Clásicos
Con motivo del centenario de Galdós tenemos cierta polémica sobre su relevancia como escritor: desde el alto firmamento a las nubes variables o el monte bajo
Cuenta la leyenda que el gran historiador de la literatura italiana Francesco de Sanctis, maestro de Benedetto Croce y autor de un estudio canónico sobre el poeta de la Comedia, ya en su lecho de muerte llamó a su hijo y le susurró: “¡Me aburre Dante!”. No quería dejar este mundo con ese peso en el alma, que nada tenía que ver con la gloria de Alighieri sino con él. Aún más sincero y sin esperar a las postrimerías fue Victor Hugo cuando atendió a un joven escritor. “¿Cuál es su autor favorito?”, le preguntó, paternal. El joven repuso tímidamente que Goethe. “¡Ah, el genial Goethe!”, se esponjó Hugo, “¡Fausto, Ifigenia, Wallenstein…!”. Aún más tembloroso, el aspirante se aventuró a señalar que Goethe no escribió Wallenstein. “Joven” —le amonestó Hugo en tono severo— “yo no necesito leer a Goethe para saber que fue un genio”.
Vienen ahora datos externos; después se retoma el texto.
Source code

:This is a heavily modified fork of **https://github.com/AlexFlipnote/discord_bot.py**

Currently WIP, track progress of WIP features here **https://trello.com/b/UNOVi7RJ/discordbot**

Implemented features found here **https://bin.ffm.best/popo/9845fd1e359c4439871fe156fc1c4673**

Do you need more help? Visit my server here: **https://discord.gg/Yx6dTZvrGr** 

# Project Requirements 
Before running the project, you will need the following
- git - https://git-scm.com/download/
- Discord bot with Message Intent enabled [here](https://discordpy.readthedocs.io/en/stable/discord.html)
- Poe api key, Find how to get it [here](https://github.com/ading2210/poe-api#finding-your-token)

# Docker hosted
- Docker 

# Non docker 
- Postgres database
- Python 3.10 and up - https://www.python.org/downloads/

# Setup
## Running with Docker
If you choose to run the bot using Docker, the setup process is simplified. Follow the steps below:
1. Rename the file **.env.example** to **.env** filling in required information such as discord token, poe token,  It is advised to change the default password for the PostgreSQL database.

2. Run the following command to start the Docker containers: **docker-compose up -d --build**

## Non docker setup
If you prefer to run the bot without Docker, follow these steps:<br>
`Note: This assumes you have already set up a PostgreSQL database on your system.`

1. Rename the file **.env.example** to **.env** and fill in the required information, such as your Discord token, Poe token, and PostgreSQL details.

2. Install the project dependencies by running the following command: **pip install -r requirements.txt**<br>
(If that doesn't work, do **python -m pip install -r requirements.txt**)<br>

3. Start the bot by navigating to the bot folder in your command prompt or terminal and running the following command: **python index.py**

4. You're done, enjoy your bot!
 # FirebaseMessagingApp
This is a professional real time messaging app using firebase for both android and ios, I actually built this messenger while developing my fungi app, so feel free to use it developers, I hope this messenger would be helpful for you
El recientemente desaparecido Harold Bloom urdió un canon literario occidental apasionadamente discutido. Yo me preguntaba si hubiera llegado a aficionarme a leer de no existir más que los libros de ese canon y llegué a la conclusión de que no. Sin embargo, no dudaba de la importancia de esos autores que no pensaba frecuentar: como Victor Hugo, sabía que eran genios aunque no los leyese. Con motivo del centenario de Galdós tenemos cierta polémica sobre su relevancia como escritor: desde el alto firmamento hasta las nubes variables o el monte bajo. Da igual, cada cual tiene sus gustos. Indudablemente es un clásico, como Baroja o Valle-Inclán. Chesterton, en su biografía de Dickens, definió insuperablemente que es un clásico: “Un rey del que puede desertarse pero al que no se puede destronar”. En cuanto al entusiasmo que nos despierte su lectura, es asunto nuestro, no de él.